▸ About this task
Omit the pictures and return every entry exactly as written.

▸ Recorded data
/---

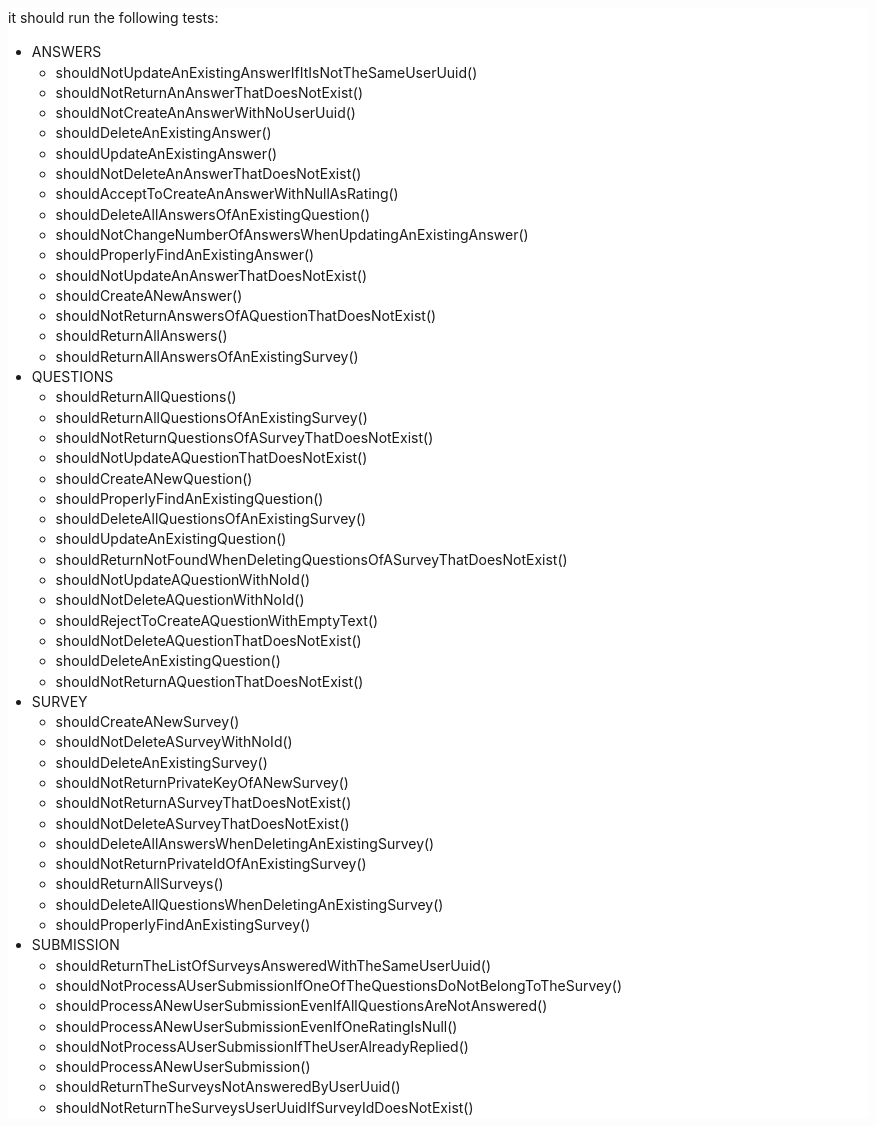 it should run the following tests:

- ANSWERS
  - shouldNotUpdateAnExistingAnswerIfItIsNotTheSameUserUuid()
  - shouldNotReturnAnAnswerThatDoesNotExist()
  - shouldNotCreateAnAnswerWithNoUserUuid()
  - shouldDeleteAnExistingAnswer()
  - shouldUpdateAnExistingAnswer()
  - shouldNotDeleteAnAnswerThatDoesNotExist()
  - shouldAcceptToCreateAnAnswerWithNullAsRating()
  - shouldDeleteAllAnswersOfAnExistingQuestion()
  - shouldNotChangeNumberOfAnswersWhenUpdatingAnExistingAnswer()
  - shouldProperlyFindAnExistingAnswer()
  - shouldNotUpdateAnAnswerThatDoesNotExist()
  - shouldCreateANewAnswer()
  - shouldNotReturnAnswersOfAQuestionThatDoesNotExist()
  - shouldReturnAllAnswers()
  - shouldReturnAllAnswersOfAnExistingSurvey()
- QUESTIONS
  - shouldReturnAllQuestions()
  - shouldReturnAllQuestionsOfAnExistingSurvey()
  - shouldNotReturnQuestionsOfASurveyThatDoesNotExist()
  - shouldNotUpdateAQuestionThatDoesNotExist()
  - shouldCreateANewQuestion()
  - shouldProperlyFindAnExistingQuestion()
  - shouldDeleteAllQuestionsOfAnExistingSurvey()
  - shouldUpdateAnExistingQuestion()
  - shouldReturnNotFoundWhenDeletingQuestionsOfASurveyThatDoesNotExist()
  - shouldNotUpdateAQuestionWithNoId()
  - shouldNotDeleteAQuestionWithNoId()
  - shouldRejectToCreateAQuestionWithEmptyText()
  - shouldNotDeleteAQuestionThatDoesNotExist()
  - shouldDeleteAnExistingQuestion()
  - shouldNotReturnAQuestionThatDoesNotExist()
- SURVEY
  - shouldCreateANewSurvey()
  - shouldNotDeleteASurveyWithNoId()
  - shouldDeleteAnExistingSurvey()
  - shouldNotReturnPrivateKeyOfANewSurvey()
  - shouldNotReturnASurveyThatDoesNotExist()
  - shouldNotDeleteASurveyThatDoesNotExist()
  - shouldDeleteAllAnswersWhenDeletingAnExistingSurvey()
  - shouldNotReturnPrivateIdOfAnExistingSurvey()
  - shouldReturnAllSurveys()
  - shouldDeleteAllQuestionsWhenDeletingAnExistingSurvey()
  - shouldProperlyFindAnExistingSurvey()
- SUBMISSION
  - shouldReturnTheListOfSurveysAnsweredWithTheSameUserUuid()
  - shouldNotProcessAUserSubmissionIfOneOfTheQuestionsDoNotBelongToTheSurvey()
  - shouldProcessANewUserSubmissionEvenIfAllQuestionsAreNotAnswered()
  - shouldProcessANewUserSubmissionEvenIfOneRatingIsNull()
  - shouldNotProcessAUserSubmissionIfTheUserAlreadyReplied()
  - shouldProcessANewUserSubmission()
  - shouldReturnTheSurveysNotAnsweredByUserUuid()
  - shouldNotReturnTheSurveysUserUuidIfSurveyIdDoesNotExist()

\---

▸ Final answer
 it should run the following tests:

- ANSWERS
  - shouldNotUpdateAnExistingAnswerIfItIsNotTheSameUserUuid()
  - shouldNotReturnAnAnswerThatDoesNotExist()
  - shouldNotCreateAnAnswerWithNoUserUuid()
  - shouldDeleteAnExistingAnswer()
  - shouldUpdateAnExistingAnswer()
  - shouldNotDeleteAnAnswerThatDoesNotExist()
  - shouldAcceptToCreateAnAnswerWithNullAsRating()
  - shouldDeleteAllAnswersOfAnExistingQuestion()
  - shouldNotChangeNumberOfAnswersWhenUpdatingAnExistingAnswer()
  - shouldProperlyFindAnExistingAnswer()
  - shouldNotUpdateAnAnswerThatDoesNotExist()
  - shouldCreateANewAnswer()
  - shouldNotReturnAnswersOfAQuestionThatDoesNotExist()
  - shouldReturnAllAnswers()
  - shouldReturnAllAnswersOfAnExistingSurvey()
- QUESTIONS
  - shouldReturnAllQuestions()
  - shouldReturnAllQuestionsOfAnExistingSurvey()
  - shouldNotReturnQuestionsOfASurveyThatDoesNotExist()
  - shouldNotUpdateAQuestionThatDoesNotExist()
  - shouldCreateANewQuestion()
  - shouldProperlyFindAnExistingQuestion()
  - shouldDeleteAllQuestionsOfAnExistingSurvey()
  - shouldUpdateAnExistingQuestion()
  - shouldReturnNotFoundWhenDeletingQuestionsOfASurveyThatDoesNotExist()
  - shouldNotUpdateAQuestionWithNoId()
  - shouldNotDeleteAQuestionWithNoId()
  - shouldRejectToCreateAQuestionWithEmptyText()
  - shouldNotDeleteAQuestionThatDoesNotExist()
  - shouldDeleteAnExistingQuestion()
  - shouldNotReturnAQuestionThatDoesNotExist()
- SURVEY
  - shouldCreateANewSurvey()
  - shouldNotDeleteASurveyWithNoId()
  - shouldDeleteAnExistingSurvey()
  - shouldNotReturnPrivateKeyOfANewSurvey()
  - shouldNotReturnASurveyThatDoesNotExist()
  - shouldNotDeleteASurveyThatDoesNotExist()
  - shouldDeleteAllAnswersWhenDeletingAnExistingSurvey()
  - shouldNotReturnPrivateIdOfAnExistingSurvey()
  - shouldReturnAllSurveys()
  - shouldDeleteAllQuestionsWhenDeletingAnExistingSurvey()
  - shouldProperlyFindAnExistingSurvey()
- SUBMISSION
  - shouldReturnTheListOfSurveysAnsweredWithTheSameUserUuid()
  - shouldNotProcessAUserSubmissionIfOneOfTheQuestionsDoNotBelongToTheSurvey()
  - shouldProcessANewUserSubmissionEvenIfAllQuestionsAreNotAnswered()
  - shouldProcessANewUserSubmissionEvenIfOneRatingIsNull()
  - shouldNotProcessAUserSubmissionIfTheUserAlreadyReplied()
  - shouldProcessANewUserSubmission()
  - shouldReturnTheSurveysNotAnsweredByUserUuid()
  - shouldNotReturnTheSurveysUserUuidIfSurveyIdDoesNotExist()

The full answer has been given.